REQUIRED ACTION: Copy every line of the following data that includes the string "позволяющую".

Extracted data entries
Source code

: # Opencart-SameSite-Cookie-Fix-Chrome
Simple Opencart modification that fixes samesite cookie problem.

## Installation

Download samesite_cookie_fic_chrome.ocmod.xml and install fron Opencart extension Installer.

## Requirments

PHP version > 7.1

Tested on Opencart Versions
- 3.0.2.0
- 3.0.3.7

==

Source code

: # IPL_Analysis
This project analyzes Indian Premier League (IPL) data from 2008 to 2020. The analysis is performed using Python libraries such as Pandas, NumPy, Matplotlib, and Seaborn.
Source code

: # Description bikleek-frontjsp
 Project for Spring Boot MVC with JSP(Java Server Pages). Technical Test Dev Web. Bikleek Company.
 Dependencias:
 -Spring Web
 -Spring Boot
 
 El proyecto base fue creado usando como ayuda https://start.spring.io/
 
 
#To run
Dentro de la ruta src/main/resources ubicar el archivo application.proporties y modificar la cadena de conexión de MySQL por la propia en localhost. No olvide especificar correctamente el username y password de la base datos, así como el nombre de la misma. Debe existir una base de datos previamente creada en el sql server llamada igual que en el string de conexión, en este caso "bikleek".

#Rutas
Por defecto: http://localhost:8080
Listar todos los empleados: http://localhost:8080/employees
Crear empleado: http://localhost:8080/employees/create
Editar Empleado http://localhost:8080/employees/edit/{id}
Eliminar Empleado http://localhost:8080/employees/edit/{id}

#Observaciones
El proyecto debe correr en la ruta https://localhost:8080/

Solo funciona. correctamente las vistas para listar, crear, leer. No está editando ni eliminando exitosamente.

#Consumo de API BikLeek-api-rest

---

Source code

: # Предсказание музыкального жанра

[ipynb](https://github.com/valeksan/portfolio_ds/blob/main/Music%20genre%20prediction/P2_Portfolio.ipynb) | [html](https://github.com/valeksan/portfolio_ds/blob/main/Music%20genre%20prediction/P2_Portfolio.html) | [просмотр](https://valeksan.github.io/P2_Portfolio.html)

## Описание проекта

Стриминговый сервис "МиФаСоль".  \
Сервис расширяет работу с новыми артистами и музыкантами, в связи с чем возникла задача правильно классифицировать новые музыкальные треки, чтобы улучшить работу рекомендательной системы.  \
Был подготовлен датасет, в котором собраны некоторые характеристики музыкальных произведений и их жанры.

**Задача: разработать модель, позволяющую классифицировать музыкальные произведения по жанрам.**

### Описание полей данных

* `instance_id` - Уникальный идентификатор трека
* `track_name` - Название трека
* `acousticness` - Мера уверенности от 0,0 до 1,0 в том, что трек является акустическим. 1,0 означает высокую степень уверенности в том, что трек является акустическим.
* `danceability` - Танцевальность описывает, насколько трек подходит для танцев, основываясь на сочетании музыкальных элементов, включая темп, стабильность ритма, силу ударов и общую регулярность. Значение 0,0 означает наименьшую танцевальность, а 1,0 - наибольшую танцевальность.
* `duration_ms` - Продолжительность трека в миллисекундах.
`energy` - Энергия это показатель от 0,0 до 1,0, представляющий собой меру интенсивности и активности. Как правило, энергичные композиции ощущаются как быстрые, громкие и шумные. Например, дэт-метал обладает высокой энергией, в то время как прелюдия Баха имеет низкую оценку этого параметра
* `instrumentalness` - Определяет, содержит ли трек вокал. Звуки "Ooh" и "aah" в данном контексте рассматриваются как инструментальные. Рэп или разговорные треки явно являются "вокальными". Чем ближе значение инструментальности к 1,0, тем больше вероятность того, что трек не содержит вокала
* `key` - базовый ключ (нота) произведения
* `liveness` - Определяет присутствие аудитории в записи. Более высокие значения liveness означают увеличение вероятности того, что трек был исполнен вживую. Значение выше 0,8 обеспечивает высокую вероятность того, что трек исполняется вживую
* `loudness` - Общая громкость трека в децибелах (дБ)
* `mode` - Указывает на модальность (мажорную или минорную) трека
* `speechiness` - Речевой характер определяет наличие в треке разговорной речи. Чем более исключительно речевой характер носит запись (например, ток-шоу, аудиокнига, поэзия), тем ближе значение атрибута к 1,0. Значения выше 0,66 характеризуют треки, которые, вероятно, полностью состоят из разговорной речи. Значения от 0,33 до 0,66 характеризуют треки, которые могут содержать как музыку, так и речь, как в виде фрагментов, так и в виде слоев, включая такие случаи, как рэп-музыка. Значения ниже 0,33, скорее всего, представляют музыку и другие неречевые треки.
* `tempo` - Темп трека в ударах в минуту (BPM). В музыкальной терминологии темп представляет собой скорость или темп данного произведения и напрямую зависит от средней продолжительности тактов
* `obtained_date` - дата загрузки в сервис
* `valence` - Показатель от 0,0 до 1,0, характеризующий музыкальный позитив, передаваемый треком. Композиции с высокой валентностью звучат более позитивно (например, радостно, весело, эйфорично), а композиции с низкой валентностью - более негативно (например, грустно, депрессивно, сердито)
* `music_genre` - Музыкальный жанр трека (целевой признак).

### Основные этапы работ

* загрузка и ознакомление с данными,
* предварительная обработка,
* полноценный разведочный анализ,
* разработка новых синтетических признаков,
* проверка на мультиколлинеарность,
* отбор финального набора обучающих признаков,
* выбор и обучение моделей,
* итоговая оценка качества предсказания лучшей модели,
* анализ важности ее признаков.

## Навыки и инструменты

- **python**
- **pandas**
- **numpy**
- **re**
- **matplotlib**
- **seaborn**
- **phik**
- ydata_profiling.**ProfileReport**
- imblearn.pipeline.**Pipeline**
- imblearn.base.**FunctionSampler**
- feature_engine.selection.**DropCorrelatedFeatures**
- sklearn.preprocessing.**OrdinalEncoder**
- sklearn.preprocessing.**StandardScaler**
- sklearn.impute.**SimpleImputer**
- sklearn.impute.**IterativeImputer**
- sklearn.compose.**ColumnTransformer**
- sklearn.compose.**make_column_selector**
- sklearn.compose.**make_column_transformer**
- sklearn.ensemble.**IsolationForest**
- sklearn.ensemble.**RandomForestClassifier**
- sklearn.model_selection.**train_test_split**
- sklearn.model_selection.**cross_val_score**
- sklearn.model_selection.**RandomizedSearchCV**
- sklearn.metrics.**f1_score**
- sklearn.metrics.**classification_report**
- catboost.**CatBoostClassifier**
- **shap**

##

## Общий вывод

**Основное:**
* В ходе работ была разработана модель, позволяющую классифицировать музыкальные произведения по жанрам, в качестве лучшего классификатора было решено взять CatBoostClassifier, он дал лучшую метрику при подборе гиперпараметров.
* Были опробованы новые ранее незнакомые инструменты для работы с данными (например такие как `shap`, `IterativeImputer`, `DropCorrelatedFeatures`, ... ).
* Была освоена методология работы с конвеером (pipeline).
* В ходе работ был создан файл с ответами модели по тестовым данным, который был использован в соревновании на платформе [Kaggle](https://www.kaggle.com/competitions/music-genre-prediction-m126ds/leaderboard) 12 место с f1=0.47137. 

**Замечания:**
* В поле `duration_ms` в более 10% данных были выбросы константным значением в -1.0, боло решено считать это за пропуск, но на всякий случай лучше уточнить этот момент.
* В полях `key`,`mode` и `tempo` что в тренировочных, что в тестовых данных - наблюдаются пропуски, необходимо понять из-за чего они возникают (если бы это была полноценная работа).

SOLUTION TO THIS TASK:
**Задача: разработать модель, позволяющую классифицировать музыкальные произведения по жанрам.**
* В ходе работ была разработана модель, позволяющую классифицировать музыкальные произведения по жанрам, в качестве лучшего классификатора было решено взять CatBoostClassifier, он дал лучшую метрику при подборе гиперпараметров.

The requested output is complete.